Problem description:
Your copy should match the records below word for word and contain no pictures.

--- START ---

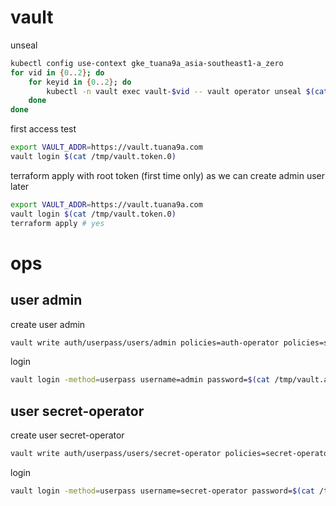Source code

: # vault

unseal

```bash
kubectl config use-context gke_tuana9a_asia-southeast1-a_zero
for vid in {0..2}; do
    for keyid in {0..2}; do
        kubectl -n vault exec vault-$vid -- vault operator unseal $(cat /tmp/vault-unseal.key.$keyid);
    done
done
```

first access test

```bash
export VAULT_ADDR=https://vault.tuana9a.com
vault login $(cat /tmp/vault.token.0)
```

terraform apply with root token (first time only) as we can create admin user later

```bash
export VAULT_ADDR=https://vault.tuana9a.com
vault login $(cat /tmp/vault.token.0)
terraform apply # yes
```

# ops

## user admin

create user admin

```bash
vault write auth/userpass/users/admin policies=auth-operator policies=sys-operator policies=secret-operator password=$(cat /tmp/vault.admin.pass)
```

login

```bash
vault login -method=userpass username=admin password=$(cat /tmp/vault.admin.pass)
```

## user secret-operator

create user secret-operator

```bash
vault write auth/userpass/users/secret-operator policies=secret-operator password=$(cat /tmp/vault.secret-operator.pass)
```

login

```bash
vault login -method=userpass username=secret-operator password=$(cat /tmp/vault.secret-operator.pass)
```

--- END ---

Result of the exercise:
Source code

: # vault

unseal

```bash
kubectl config use-context gke_tuana9a_asia-southeast1-a_zero
for vid in {0..2}; do
    for keyid in {0..2}; do
        kubectl -n vault exec vault-$vid -- vault operator unseal $(cat /tmp/vault-unseal.key.$keyid);
    done
done
```

first access test

```bash
export VAULT_ADDR=https://vault.tuana9a.com
vault login $(cat /tmp/vault.token.0)
```

terraform apply with root token (first time only) as we can create admin user later

```bash
export VAULT_ADDR=https://vault.tuana9a.com
vault login $(cat /tmp/vault.token.0)
terraform apply # yes
```

# ops

## user admin

create user admin

```bash
vault write auth/userpass/users/admin policies=auth-operator policies=sys-operator policies=secret-operator password=$(cat /tmp/vault.admin.pass)
```

login

```bash
vault login -method=userpass username=admin password=$(cat /tmp/vault.admin.pass)
```

## user secret-operator

create user secret-operator

```bash
vault write auth/userpass/users/secret-operator policies=secret-operator password=$(cat /tmp/vault.secret-operator.pass)
```

login

```bash
vault login -method=userpass username=secret-operator password=$(cat /tmp/vault.secret-operator.pass)
```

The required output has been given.